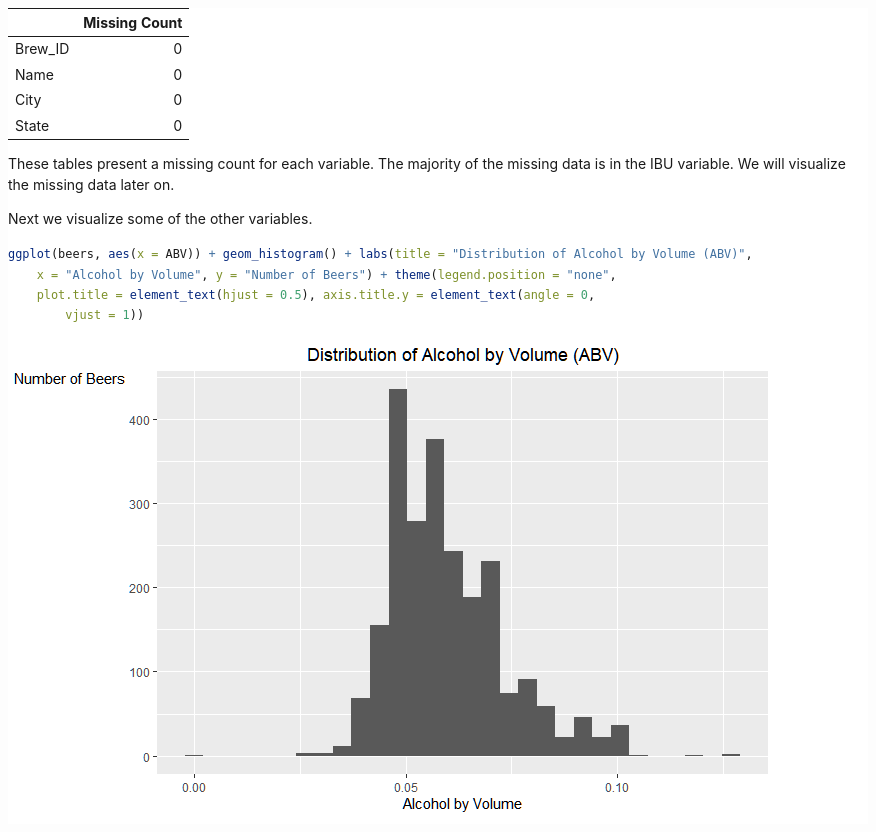 <table class="table" style="width: auto !important; margin-left: auto; margin-right: auto;">
 <thead>
  <tr>
   <th style="text-align:left;">   </th>
   <th style="text-align:right;"> Missing Count </th>
  </tr>
 </thead>
<tbody>
  <tr>
   <td style="text-align:left;"> Brew_ID </td>
   <td style="text-align:right;"> 0 </td>
  </tr>
  <tr>
   <td style="text-align:left;"> Name </td>
   <td style="text-align:right;"> 0 </td>
  </tr>
  <tr>
   <td style="text-align:left;"> City </td>
   <td style="text-align:right;"> 0 </td>
  </tr>
  <tr>
   <td style="text-align:left;"> State </td>
   <td style="text-align:right;"> 0 </td>
  </tr>
</tbody>
</table>
These tables present a missing count for each variable. The majority of the missing data is in the IBU variable. We will visualize the missing data later on. 

Next we visualize some of the other variables.

```r
ggplot(beers, aes(x = ABV)) + geom_histogram() + labs(title = "Distribution of Alcohol by Volume (ABV)", 
    x = "Alcohol by Volume", y = "Number of Beers") + theme(legend.position = "none", 
    plot.title = element_text(hjust = 0.5), axis.title.y = element_text(angle = 0, 
        vjust = 1))
```

![](William_Arnost_CaseStudy01_files/figure-html/unnamed-chunk-4-1.png)
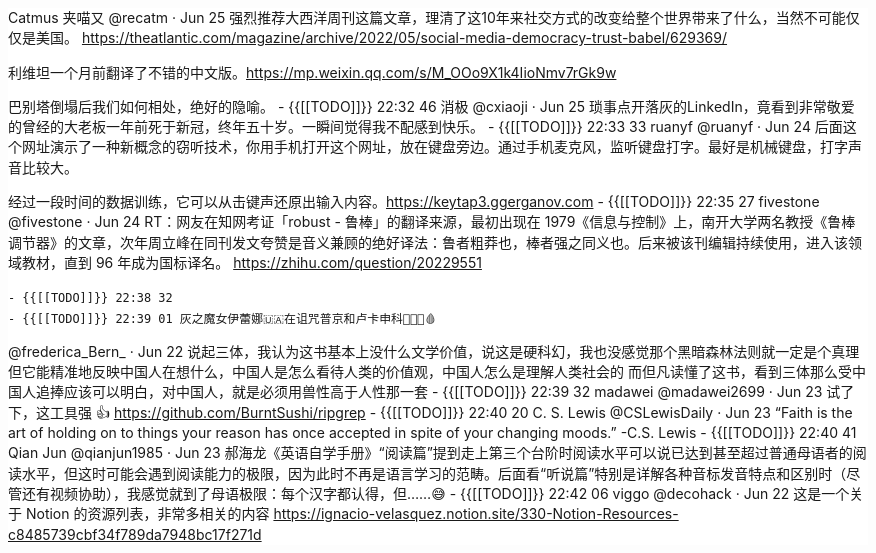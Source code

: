 Catmus 夹喵又
@recatm
·
Jun 25
强烈推荐大西洋周刊这篇文章，理清了这10年来社交方式的改变给整个世界带来了什么，当然不可能仅仅是美国。
https://theatlantic.com/magazine/archive/2022/05/social-media-democracy-trust-babel/629369/

利维坦一个月前翻译了不错的中文版。https://mp.weixin.qq.com/s/M_OOo9X1k4IioNmv7rGk9w

巴别塔倒塌后我们如何相处，绝好的隐喻。
    - {{[[TODO]]}} 22:32 46 
消极
@cxiaoji
·
Jun 25
琐事点开落灰的LinkedIn，竟看到非常敬爱的曾经的大老板一年前死于新冠，终年五十岁。一瞬间觉得我不配感到快乐。
    - {{[[TODO]]}} 22:33 33 
ruanyf
@ruanyf
·
Jun 24
后面这个网址演示了一种新概念的窃听技术，你用手机打开这个网址，放在键盘旁边。通过手机麦克风，监听键盘打字。最好是机械键盘，打字声音比较大。

经过一段时间的数据训练，它可以从击键声还原出输入内容。https://keytap3.ggerganov.com
    - {{[[TODO]]}} 22:35 27 
fivestone
@fivestone
·
Jun 24
RT：网友在知网考证「robust - 鲁棒」的翻译来源，最初出现在 1979《信息与控制》上，南开大学两名教授《鲁棒调节器》的文章，次年周立峰在同刊发文夸赞是音义兼顾的绝好译法：鲁者粗莽也，棒者强之同义也。后来被该刊编辑持续使用，进入该领域教材，直到 96 年成为国标译名。
https://zhihu.com/question/20229551

    - {{[[TODO]]}} 22:38 32 
    - {{[[TODO]]}} 22:39 01 灰之魔女伊蕾娜🇺🇦在诅咒普京和卢卡申科🔪🇷🇺🩸
@frederica_Bern_
·
Jun 22
说起三体，我认为这书基本上没什么文学价值，说这是硬科幻，我也没感觉那个黑暗森林法则就一定是个真理
但它能精准地反映中国人在想什么，中国人是怎么看待人类的价值观，中国人怎么是理解人类社会的
而但凡读懂了这书，看到三体那么受中国人追捧应该可以明白，对中国人，就是必须用兽性高于人性那一套
    - {{[[TODO]]}} 22:39 32 madawei
@madawei2699
·
Jun 23
试了下，这工具强 👍 https://github.com/BurntSushi/ripgrep
    - {{[[TODO]]}} 22:40 20 C. S. Lewis
@CSLewisDaily
·
Jun 23
“Faith is the art of holding on to things your reason has once accepted in spite of your changing moods.” -C.S. Lewis
    - {{[[TODO]]}} 22:40 41 Qian Jun
@qianjun1985
·
Jun 23
郝海龙《英语自学手册》“阅读篇”提到走上第三个台阶时阅读水平可以说已达到甚至超过普通母语者的阅读水平，但这时可能会遇到阅读能力的极限，因为此时不再是语言学习的范畴。后面看“听说篇”特别是详解各种音标发音特点和区别时（尽管还有视频协助），我感觉就到了母语极限：每个汉字都认得，但……😅
    - {{[[TODO]]}} 22:42 06 viggo
@decohack
·
Jun 22
这是一个关于 Notion 的资源列表，非常多相关的内容
https://ignacio-velasquez.notion.site/330-Notion-Resources-c8485739cbf34f789da7948bc17f271d
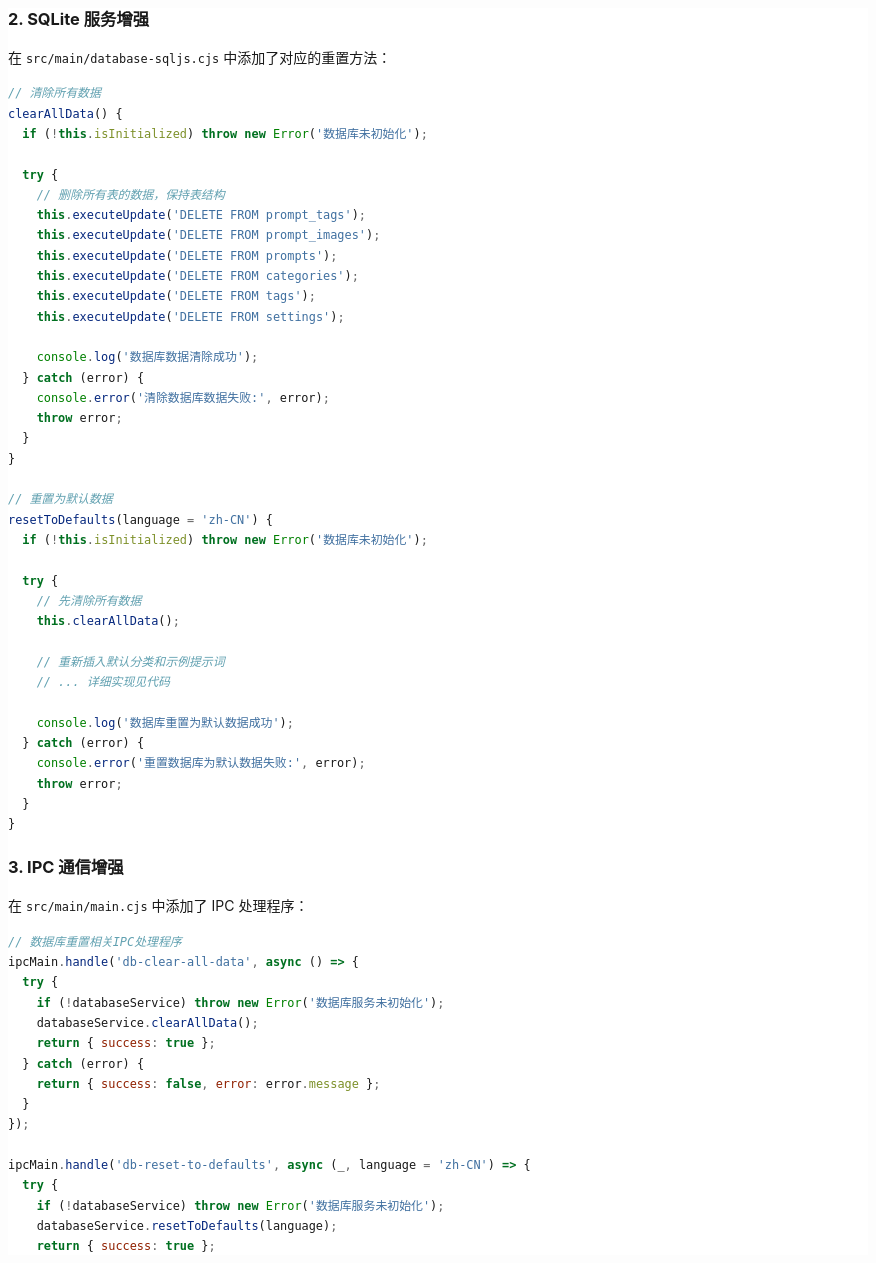 ### 2. SQLite 服务增强

在 `src/main/database-sqljs.cjs` 中添加了对应的重置方法：

```javascript
// 清除所有数据
clearAllData() {
  if (!this.isInitialized) throw new Error('数据库未初始化');
  
  try {
    // 删除所有表的数据，保持表结构
    this.executeUpdate('DELETE FROM prompt_tags');
    this.executeUpdate('DELETE FROM prompt_images');
    this.executeUpdate('DELETE FROM prompts');
    this.executeUpdate('DELETE FROM categories');
    this.executeUpdate('DELETE FROM tags');
    this.executeUpdate('DELETE FROM settings');
    
    console.log('数据库数据清除成功');
  } catch (error) {
    console.error('清除数据库数据失败:', error);
    throw error;
  }
}

// 重置为默认数据
resetToDefaults(language = 'zh-CN') {
  if (!this.isInitialized) throw new Error('数据库未初始化');
  
  try {
    // 先清除所有数据
    this.clearAllData();
    
    // 重新插入默认分类和示例提示词
    // ... 详细实现见代码
    
    console.log('数据库重置为默认数据成功');
  } catch (error) {
    console.error('重置数据库为默认数据失败:', error);
    throw error;
  }
}
```

### 3. IPC 通信增强

在 `src/main/main.cjs` 中添加了 IPC 处理程序：

```javascript
// 数据库重置相关IPC处理程序
ipcMain.handle('db-clear-all-data', async () => {
  try {
    if (!databaseService) throw new Error('数据库服务未初始化');
    databaseService.clearAllData();
    return { success: true };
  } catch (error) {
    return { success: false, error: error.message };
  }
});

ipcMain.handle('db-reset-to-defaults', async (_, language = 'zh-CN') => {
  try {
    if (!databaseService) throw new Error('数据库服务未初始化');
    databaseService.resetToDefaults(language);
    return { success: true };
```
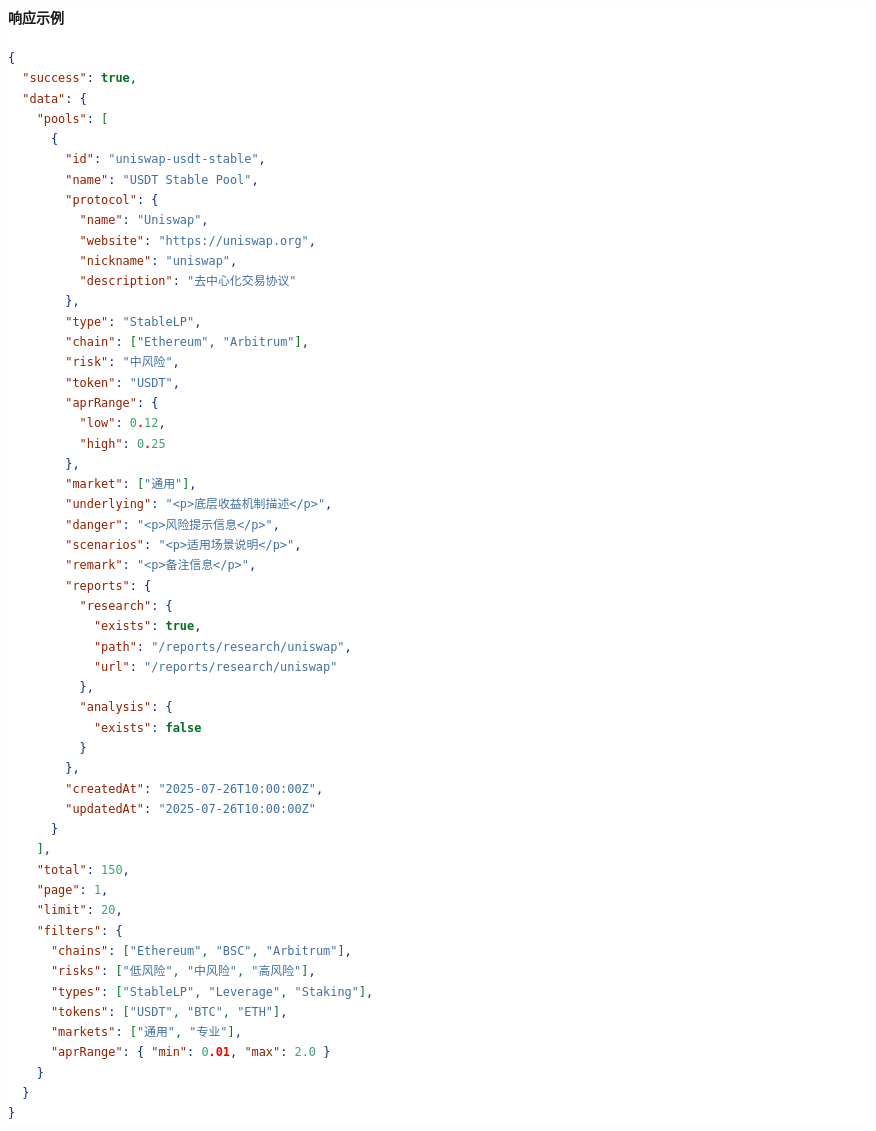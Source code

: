#### 响应示例

```json
{
  "success": true,
  "data": {
    "pools": [
      {
        "id": "uniswap-usdt-stable",
        "name": "USDT Stable Pool",
        "protocol": {
          "name": "Uniswap",
          "website": "https://uniswap.org",
          "nickname": "uniswap",
          "description": "去中心化交易协议"
        },
        "type": "StableLP",
        "chain": ["Ethereum", "Arbitrum"],
        "risk": "中风险",
        "token": "USDT",
        "aprRange": {
          "low": 0.12,
          "high": 0.25
        },
        "market": ["通用"],
        "underlying": "<p>底层收益机制描述</p>",
        "danger": "<p>风险提示信息</p>",
        "scenarios": "<p>适用场景说明</p>",
        "remark": "<p>备注信息</p>",
        "reports": {
          "research": {
            "exists": true,
            "path": "/reports/research/uniswap",
            "url": "/reports/research/uniswap"
          },
          "analysis": {
            "exists": false
          }
        },
        "createdAt": "2025-07-26T10:00:00Z",
        "updatedAt": "2025-07-26T10:00:00Z"
      }
    ],
    "total": 150,
    "page": 1,
    "limit": 20,
    "filters": {
      "chains": ["Ethereum", "BSC", "Arbitrum"],
      "risks": ["低风险", "中风险", "高风险"],
      "types": ["StableLP", "Leverage", "Staking"],
      "tokens": ["USDT", "BTC", "ETH"],
      "markets": ["通用", "专业"],
      "aprRange": { "min": 0.01, "max": 2.0 }
    }
  }
}
```
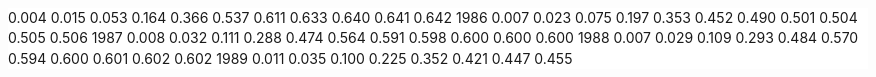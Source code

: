    <td style="text-align:right;"> 0.004 </td>
   <td style="text-align:right;"> 0.015 </td>
   <td style="text-align:right;"> 0.053 </td>
   <td style="text-align:right;"> 0.164 </td>
   <td style="text-align:right;"> 0.366 </td>
   <td style="text-align:right;"> 0.537 </td>
   <td style="text-align:right;"> 0.611 </td>
   <td style="text-align:right;"> 0.633 </td>
   <td style="text-align:right;"> 0.640 </td>
   <td style="text-align:right;"> 0.641 </td>
   <td style="text-align:right;"> 0.642 </td>
  </tr>
  <tr>
   <td style="text-align:left;"> 1986 </td>
   <td style="text-align:right;"> 0.007 </td>
   <td style="text-align:right;"> 0.023 </td>
   <td style="text-align:right;"> 0.075 </td>
   <td style="text-align:right;"> 0.197 </td>
   <td style="text-align:right;"> 0.353 </td>
   <td style="text-align:right;"> 0.452 </td>
   <td style="text-align:right;"> 0.490 </td>
   <td style="text-align:right;"> 0.501 </td>
   <td style="text-align:right;"> 0.504 </td>
   <td style="text-align:right;"> 0.505 </td>
   <td style="text-align:right;"> 0.506 </td>
  </tr>
  <tr>
   <td style="text-align:left;"> 1987 </td>
   <td style="text-align:right;"> 0.008 </td>
   <td style="text-align:right;"> 0.032 </td>
   <td style="text-align:right;"> 0.111 </td>
   <td style="text-align:right;"> 0.288 </td>
   <td style="text-align:right;"> 0.474 </td>
   <td style="text-align:right;"> 0.564 </td>
   <td style="text-align:right;"> 0.591 </td>
   <td style="text-align:right;"> 0.598 </td>
   <td style="text-align:right;"> 0.600 </td>
   <td style="text-align:right;"> 0.600 </td>
   <td style="text-align:right;"> 0.600 </td>
  </tr>
  <tr>
   <td style="text-align:left;"> 1988 </td>
   <td style="text-align:right;"> 0.007 </td>
   <td style="text-align:right;"> 0.029 </td>
   <td style="text-align:right;"> 0.109 </td>
   <td style="text-align:right;"> 0.293 </td>
   <td style="text-align:right;"> 0.484 </td>
   <td style="text-align:right;"> 0.570 </td>
   <td style="text-align:right;"> 0.594 </td>
   <td style="text-align:right;"> 0.600 </td>
   <td style="text-align:right;"> 0.601 </td>
   <td style="text-align:right;"> 0.602 </td>
   <td style="text-align:right;"> 0.602 </td>
  </tr>
  <tr>
   <td style="text-align:left;"> 1989 </td>
   <td style="text-align:right;"> 0.011 </td>
   <td style="text-align:right;"> 0.035 </td>
   <td style="text-align:right;"> 0.100 </td>
   <td style="text-align:right;"> 0.225 </td>
   <td style="text-align:right;"> 0.352 </td>
   <td style="text-align:right;"> 0.421 </td>
   <td style="text-align:right;"> 0.447 </td>
   <td style="text-align:right;"> 0.455 </td>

TASK STATEMENT - Scan the listing for the word "true". Copy every line in which it appears.

OUTPUT BELOW -
    return { success: true };
    return { success: true };
  "success": true,
            "exists": true,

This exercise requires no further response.